Saved entries:

● ● ●

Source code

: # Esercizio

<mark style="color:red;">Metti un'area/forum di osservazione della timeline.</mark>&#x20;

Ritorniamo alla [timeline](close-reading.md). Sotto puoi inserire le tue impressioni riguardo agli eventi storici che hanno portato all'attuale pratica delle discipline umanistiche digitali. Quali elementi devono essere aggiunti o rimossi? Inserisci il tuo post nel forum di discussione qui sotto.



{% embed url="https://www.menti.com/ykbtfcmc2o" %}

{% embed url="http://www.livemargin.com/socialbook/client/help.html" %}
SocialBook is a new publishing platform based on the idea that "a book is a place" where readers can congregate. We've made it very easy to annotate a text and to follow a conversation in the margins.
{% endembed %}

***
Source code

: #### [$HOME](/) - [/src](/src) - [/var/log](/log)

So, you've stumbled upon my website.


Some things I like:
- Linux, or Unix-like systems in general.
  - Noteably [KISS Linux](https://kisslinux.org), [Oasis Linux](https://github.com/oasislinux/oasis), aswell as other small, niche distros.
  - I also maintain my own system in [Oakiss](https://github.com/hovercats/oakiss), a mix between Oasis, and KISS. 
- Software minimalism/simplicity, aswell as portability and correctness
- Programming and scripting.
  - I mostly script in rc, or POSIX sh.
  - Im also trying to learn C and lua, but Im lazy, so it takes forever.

● ● ●

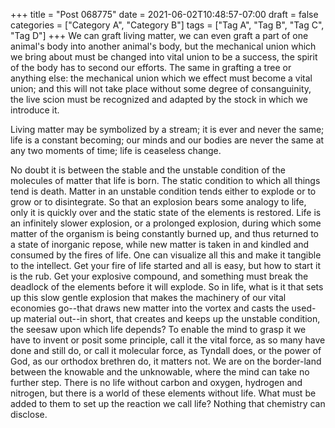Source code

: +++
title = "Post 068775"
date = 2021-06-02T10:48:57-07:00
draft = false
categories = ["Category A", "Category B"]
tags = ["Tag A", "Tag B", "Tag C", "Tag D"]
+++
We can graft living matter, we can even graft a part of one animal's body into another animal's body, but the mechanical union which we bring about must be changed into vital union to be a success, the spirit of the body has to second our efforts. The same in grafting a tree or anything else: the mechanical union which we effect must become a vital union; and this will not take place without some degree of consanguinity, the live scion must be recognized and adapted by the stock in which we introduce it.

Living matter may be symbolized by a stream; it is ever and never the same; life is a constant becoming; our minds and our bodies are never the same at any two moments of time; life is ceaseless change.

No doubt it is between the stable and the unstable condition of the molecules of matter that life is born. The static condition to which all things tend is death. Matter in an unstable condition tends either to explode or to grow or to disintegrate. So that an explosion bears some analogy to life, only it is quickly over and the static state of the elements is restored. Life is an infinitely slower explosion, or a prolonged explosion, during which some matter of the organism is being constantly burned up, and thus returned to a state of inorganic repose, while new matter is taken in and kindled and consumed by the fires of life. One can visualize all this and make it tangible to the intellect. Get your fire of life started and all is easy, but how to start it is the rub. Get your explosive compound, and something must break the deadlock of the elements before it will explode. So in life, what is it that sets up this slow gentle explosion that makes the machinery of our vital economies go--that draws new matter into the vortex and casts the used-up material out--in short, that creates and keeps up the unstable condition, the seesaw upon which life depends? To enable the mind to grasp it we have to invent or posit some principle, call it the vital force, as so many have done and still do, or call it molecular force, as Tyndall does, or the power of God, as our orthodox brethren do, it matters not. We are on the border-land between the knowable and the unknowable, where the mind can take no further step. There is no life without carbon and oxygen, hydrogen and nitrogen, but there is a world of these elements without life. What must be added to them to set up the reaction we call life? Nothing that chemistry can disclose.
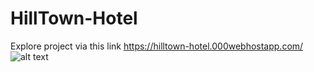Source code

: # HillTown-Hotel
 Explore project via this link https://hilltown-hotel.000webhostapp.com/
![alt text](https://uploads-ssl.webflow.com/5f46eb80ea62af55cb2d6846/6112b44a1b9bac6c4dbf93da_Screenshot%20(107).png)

● ● ●

▶ _TRY IT_
Show every line from the entries above in which the word "forum" appears.

▶ _EXERCISE SOLUTION_
<mark style="color:red;">Metti un'area/forum di osservazione della timeline.</mark>&#x20;
Ritorniamo alla [timeline](close-reading.md). Sotto puoi inserire le tue impressioni riguardo agli eventi storici che hanno portato all'attuale pratica delle discipline umanistiche digitali. Quali elementi devono essere aggiunti o rimossi? Inserisci il tuo post nel forum di discussione qui sotto.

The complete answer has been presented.